Barn Building Series: The Roots


Here we go....

We knew we needed a barn, especially with other livestock in our future. Our new homestead property came with 12 acres for us to play with and make our own. A portion of the lot will be cleared (it is heavily wooded) and turned into the barn and paddock.




The wood we clear, we will then season and use to heat our lodge the following winter, or it will be used in our fire pit in the summer. Nothing goes to waste around here!

No project is usually as simple as just throwing one up and calling it a day of course. There are a lot of factors for us to consider before this can become a reality:

  • Cost

  • Location

  • Wetlands

  • Barn design & plans

  • Permitting

These are all possible "barriers to entry" for us. The barn we want to build may not be the one we can afford, but we are committed to doing this right from the start, and making it the best it can be - even if it takes a little extra time to bring the vision to life.

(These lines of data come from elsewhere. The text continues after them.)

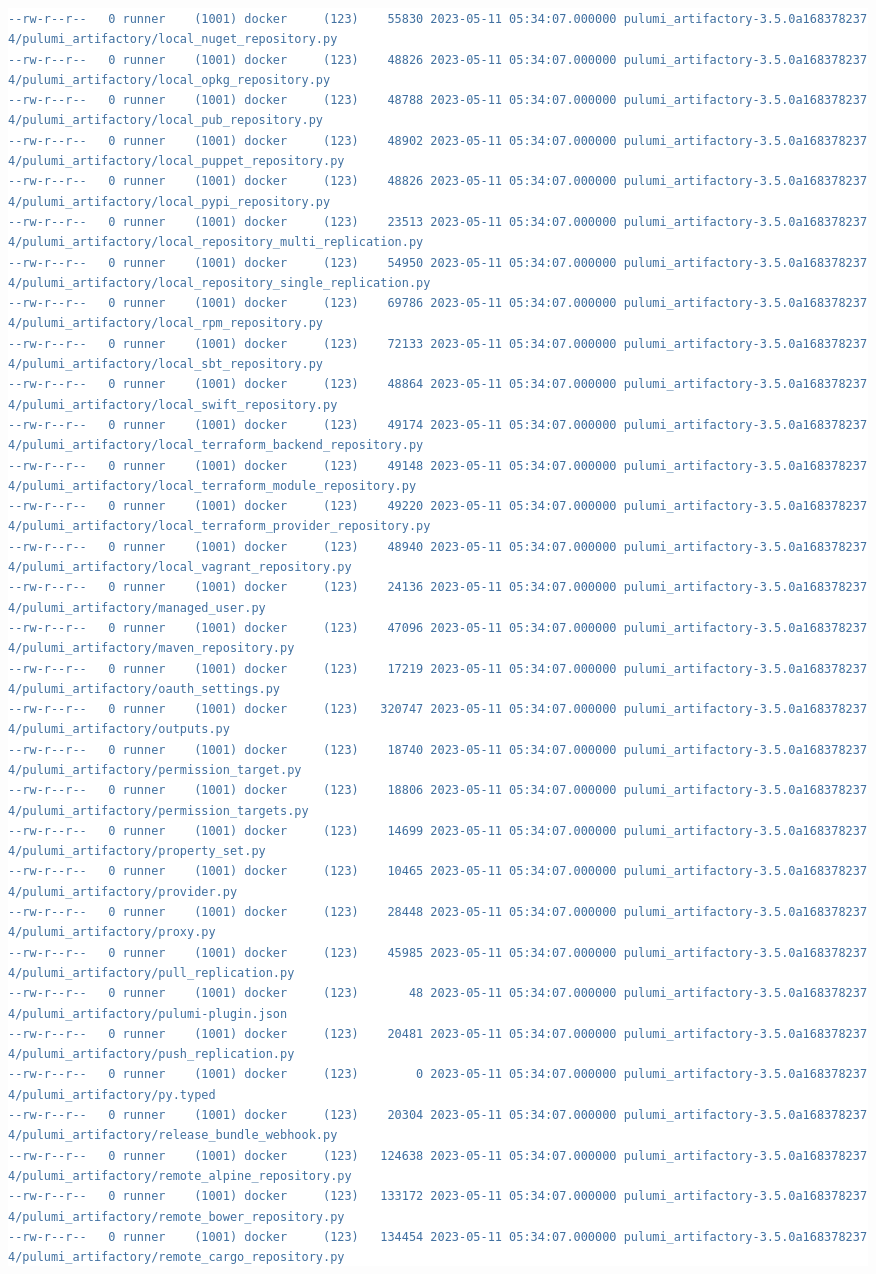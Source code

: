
 ```diff
--rw-r--r--   0 runner    (1001) docker     (123)    55830 2023-05-11 05:34:07.000000 pulumi_artifactory-3.5.0a1683782374/pulumi_artifactory/local_nuget_repository.py
--rw-r--r--   0 runner    (1001) docker     (123)    48826 2023-05-11 05:34:07.000000 pulumi_artifactory-3.5.0a1683782374/pulumi_artifactory/local_opkg_repository.py
--rw-r--r--   0 runner    (1001) docker     (123)    48788 2023-05-11 05:34:07.000000 pulumi_artifactory-3.5.0a1683782374/pulumi_artifactory/local_pub_repository.py
--rw-r--r--   0 runner    (1001) docker     (123)    48902 2023-05-11 05:34:07.000000 pulumi_artifactory-3.5.0a1683782374/pulumi_artifactory/local_puppet_repository.py
--rw-r--r--   0 runner    (1001) docker     (123)    48826 2023-05-11 05:34:07.000000 pulumi_artifactory-3.5.0a1683782374/pulumi_artifactory/local_pypi_repository.py
--rw-r--r--   0 runner    (1001) docker     (123)    23513 2023-05-11 05:34:07.000000 pulumi_artifactory-3.5.0a1683782374/pulumi_artifactory/local_repository_multi_replication.py
--rw-r--r--   0 runner    (1001) docker     (123)    54950 2023-05-11 05:34:07.000000 pulumi_artifactory-3.5.0a1683782374/pulumi_artifactory/local_repository_single_replication.py
--rw-r--r--   0 runner    (1001) docker     (123)    69786 2023-05-11 05:34:07.000000 pulumi_artifactory-3.5.0a1683782374/pulumi_artifactory/local_rpm_repository.py
--rw-r--r--   0 runner    (1001) docker     (123)    72133 2023-05-11 05:34:07.000000 pulumi_artifactory-3.5.0a1683782374/pulumi_artifactory/local_sbt_repository.py
--rw-r--r--   0 runner    (1001) docker     (123)    48864 2023-05-11 05:34:07.000000 pulumi_artifactory-3.5.0a1683782374/pulumi_artifactory/local_swift_repository.py
--rw-r--r--   0 runner    (1001) docker     (123)    49174 2023-05-11 05:34:07.000000 pulumi_artifactory-3.5.0a1683782374/pulumi_artifactory/local_terraform_backend_repository.py
--rw-r--r--   0 runner    (1001) docker     (123)    49148 2023-05-11 05:34:07.000000 pulumi_artifactory-3.5.0a1683782374/pulumi_artifactory/local_terraform_module_repository.py
--rw-r--r--   0 runner    (1001) docker     (123)    49220 2023-05-11 05:34:07.000000 pulumi_artifactory-3.5.0a1683782374/pulumi_artifactory/local_terraform_provider_repository.py
--rw-r--r--   0 runner    (1001) docker     (123)    48940 2023-05-11 05:34:07.000000 pulumi_artifactory-3.5.0a1683782374/pulumi_artifactory/local_vagrant_repository.py
--rw-r--r--   0 runner    (1001) docker     (123)    24136 2023-05-11 05:34:07.000000 pulumi_artifactory-3.5.0a1683782374/pulumi_artifactory/managed_user.py
--rw-r--r--   0 runner    (1001) docker     (123)    47096 2023-05-11 05:34:07.000000 pulumi_artifactory-3.5.0a1683782374/pulumi_artifactory/maven_repository.py
--rw-r--r--   0 runner    (1001) docker     (123)    17219 2023-05-11 05:34:07.000000 pulumi_artifactory-3.5.0a1683782374/pulumi_artifactory/oauth_settings.py
--rw-r--r--   0 runner    (1001) docker     (123)   320747 2023-05-11 05:34:07.000000 pulumi_artifactory-3.5.0a1683782374/pulumi_artifactory/outputs.py
--rw-r--r--   0 runner    (1001) docker     (123)    18740 2023-05-11 05:34:07.000000 pulumi_artifactory-3.5.0a1683782374/pulumi_artifactory/permission_target.py
--rw-r--r--   0 runner    (1001) docker     (123)    18806 2023-05-11 05:34:07.000000 pulumi_artifactory-3.5.0a1683782374/pulumi_artifactory/permission_targets.py
--rw-r--r--   0 runner    (1001) docker     (123)    14699 2023-05-11 05:34:07.000000 pulumi_artifactory-3.5.0a1683782374/pulumi_artifactory/property_set.py
--rw-r--r--   0 runner    (1001) docker     (123)    10465 2023-05-11 05:34:07.000000 pulumi_artifactory-3.5.0a1683782374/pulumi_artifactory/provider.py
--rw-r--r--   0 runner    (1001) docker     (123)    28448 2023-05-11 05:34:07.000000 pulumi_artifactory-3.5.0a1683782374/pulumi_artifactory/proxy.py
--rw-r--r--   0 runner    (1001) docker     (123)    45985 2023-05-11 05:34:07.000000 pulumi_artifactory-3.5.0a1683782374/pulumi_artifactory/pull_replication.py
--rw-r--r--   0 runner    (1001) docker     (123)       48 2023-05-11 05:34:07.000000 pulumi_artifactory-3.5.0a1683782374/pulumi_artifactory/pulumi-plugin.json
--rw-r--r--   0 runner    (1001) docker     (123)    20481 2023-05-11 05:34:07.000000 pulumi_artifactory-3.5.0a1683782374/pulumi_artifactory/push_replication.py
--rw-r--r--   0 runner    (1001) docker     (123)        0 2023-05-11 05:34:07.000000 pulumi_artifactory-3.5.0a1683782374/pulumi_artifactory/py.typed
--rw-r--r--   0 runner    (1001) docker     (123)    20304 2023-05-11 05:34:07.000000 pulumi_artifactory-3.5.0a1683782374/pulumi_artifactory/release_bundle_webhook.py
--rw-r--r--   0 runner    (1001) docker     (123)   124638 2023-05-11 05:34:07.000000 pulumi_artifactory-3.5.0a1683782374/pulumi_artifactory/remote_alpine_repository.py
--rw-r--r--   0 runner    (1001) docker     (123)   133172 2023-05-11 05:34:07.000000 pulumi_artifactory-3.5.0a1683782374/pulumi_artifactory/remote_bower_repository.py
--rw-r--r--   0 runner    (1001) docker     (123)   134454 2023-05-11 05:34:07.000000 pulumi_artifactory-3.5.0a1683782374/pulumi_artifactory/remote_cargo_repository.py
```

We have already begun the nitty gritty - the research - meeting with the town and asking what steps were required. We have also begun the process of researching the best barn options on the market. So far, we've looked into building it ourselves with wood, VersaTube structures, and pole barns to find the best quality structure at the best cost. Living in Maine, it's also crucial that we find something with a roof that will hold up to the weight of heavy snow - not something that has to be considered in all parts of the country! Requesting quotes from various companies across the country, and reviewing all of the offered options from siding materials, to doors, cupolas, and more.


(stock photo)

Similarly, we are also working with the state to review our wetlands (we have a survey map of the property showing them) to ensure we are not infringing on any heavily developed habitats. Typically, however, wetlands can be altered if the use for the land is agriculturally based, but we still made sure to get the approval for our pond, as well as for the plot where the barn will go.

Our barn needs to be suited for a run-in, tack room, a couple stalls for grooming, injury or birthing, as well as feed storage. It also must be suitable housing for each of our unique animal's needs, including ventilation, and being weather tight!



(stock photo)

It is our hope to build a structure up to 36x36, with up to 4 stalls and a tack room (a room for saddles, pads, helmets, other gear related to equine). The stalls will be used for grooming, tacking up, injured livestock, or birthing. Ideally, there should be a hallway down the middle, and space to store feed, and other related farm equipment.

Naturally, we'll need to ensure it's got good height and hanging space for a country-fied chandelier - what barn would be complete without one?

Having a barn would be a really nice improvement for the livestock as well as make our lives a lot simpler, so our gear isn't spread out over various storage spaces (likely to get lost), and we aren't concerned about the structure holding in various weather patterns. This will also mean improved fencing, and pasture area for our critters to roam and relax in (and not break out of!).